Before we go into detailed explanation, here is a sneak peek into the steps involved in the process:


In [None]:
# Preparation
# May show warnings for newly imported packages if run in Colab default python environment.
# Please click the `RESTART RUNTIME` to run the following script correctly.
# The error message of conflicts is acceptable.
!git clone https://github.com/sony/nnabla-examples.git
!pip install albumentations
!pip install nnabla-ext-cuda116

In [None]:
%cd nnabla-examples/responsible_ai/gan_data_debiased

In [None]:
import cv2
from google.colab.patches import cv2_imshow
img = cv2.imread('images/gan_data_debiasing_workflow.png')
cv2_imshow(img)

As illustrated in the picture, we use [GAN](https://arxiv.org/abs/1406.2661) technique to generate realistic-looking images and perturb these images in the underlying latent space to generate training data that is balanced for each protected attribute. Then we augment the original dataset with this generated data and empirically demonstrate that target classifiers trained on the augmented dataset exhibits a number of both quantitative and qualitative benefits.

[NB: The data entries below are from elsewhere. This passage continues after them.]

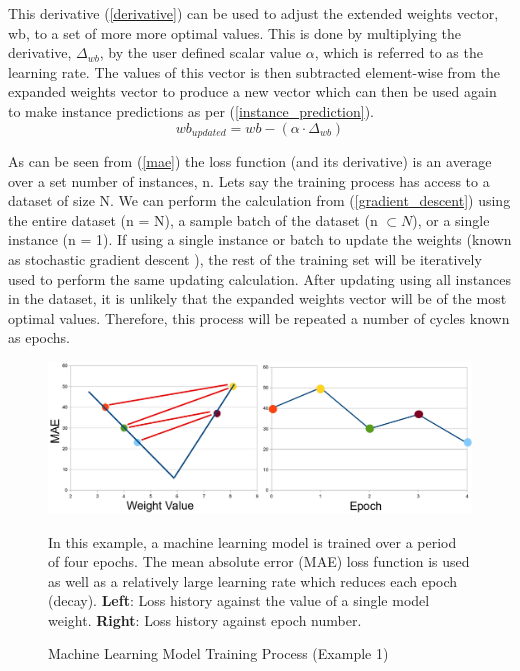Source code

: \noindent
This derivative (\ref{derivative}) can be used to adjust the extended weights vector, wb, to a set of more more optimal values. This is done by multiplying the derivative, $\Delta_{wb}$, by the user defined scalar value $\alpha$, which is referred to as the learning rate. The values of this vector is then subtracted element-wise from the expanded weights vector to produce a new vector which can then be used again to make instance predictions as per (\ref{instance_prediction}). \\
 
 \begin{equation} \label{gradient_descent}
 	wb_{updated} = wb - (\alpha \cdot \Delta_{wb})
 \end{equation}
 
 \noindent
As can be seen from (\ref{mae}) the loss function (and its derivative) is an average over a set number of instances, n. Lets say the training process has access to a dataset of size N. We can perform the calculation from (\ref{gradient_descent})  using the entire dataset (n = N), a sample batch of the dataset (n $\subset N$), or a single instance (n = 1). If using a single instance or batch to update the weights (known as stochastic gradient descent \cite{ketkar2017stochastic}), the rest of the training set will be iteratively used to perform the same updating calculation. After updating using all instances in the dataset, it is unlikely that the expanded weights vector will be of the most optimal values.  Therefore, this process will be repeated a number of cycles known as epochs.

\begin{figure}[h]
	\centering
	\includegraphics[scale=0.35]{Figures/gradientDescent_mae_bigLR.jpg}
	\caption{Machine Learning Model Training Process (Example 1)} {In this example, a machine learning model is trained over a period of four epochs. The mean absolute error (MAE) loss function is used as well as a relatively large learning rate which reduces each epoch (decay). \textbf{Left}: Loss history against the value of a single model weight.  \textbf{Right}: Loss history against epoch number.}
	\label{fig:GD_maeBigLR}
\end{figure}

Let's first train a baseline attribute classifier with original [celebA](https://mmlab.ie.cuhk.edu.hk/projects/CelebA.html) dataset, analyze model fairness. Then we shall train the target attribute classifier with a balanced dataset and original dataset to make the model fair if fairness metric is not satisfactory.


In [None]:
import os
import glob
import pickle
import shutil
import numpy as np
from PIL import Image
import albumentations as A
import nnabla as nn
from nnabla.ext_utils import get_extension_context
from nnabla.utils.data_iterator import data_iterator_simple
import classifier as clf
from utils import utils

Let us train an `Arched Eyebrow` classifier that is not dependent on gender expression. For this, we require a dataset that has target labels (`Arched eyebrow`) as well as gender expression labels. [celebA](https://mmlab.ie.cuhk.edu.hk/projects/CelebA.html) is a dataset with 2,022,599 images of celebrity faces, each with 40 binary attributes labels. We assume the `Male` attribute corresponds to gender expression and the target attribute is `Arched Eyebrow`.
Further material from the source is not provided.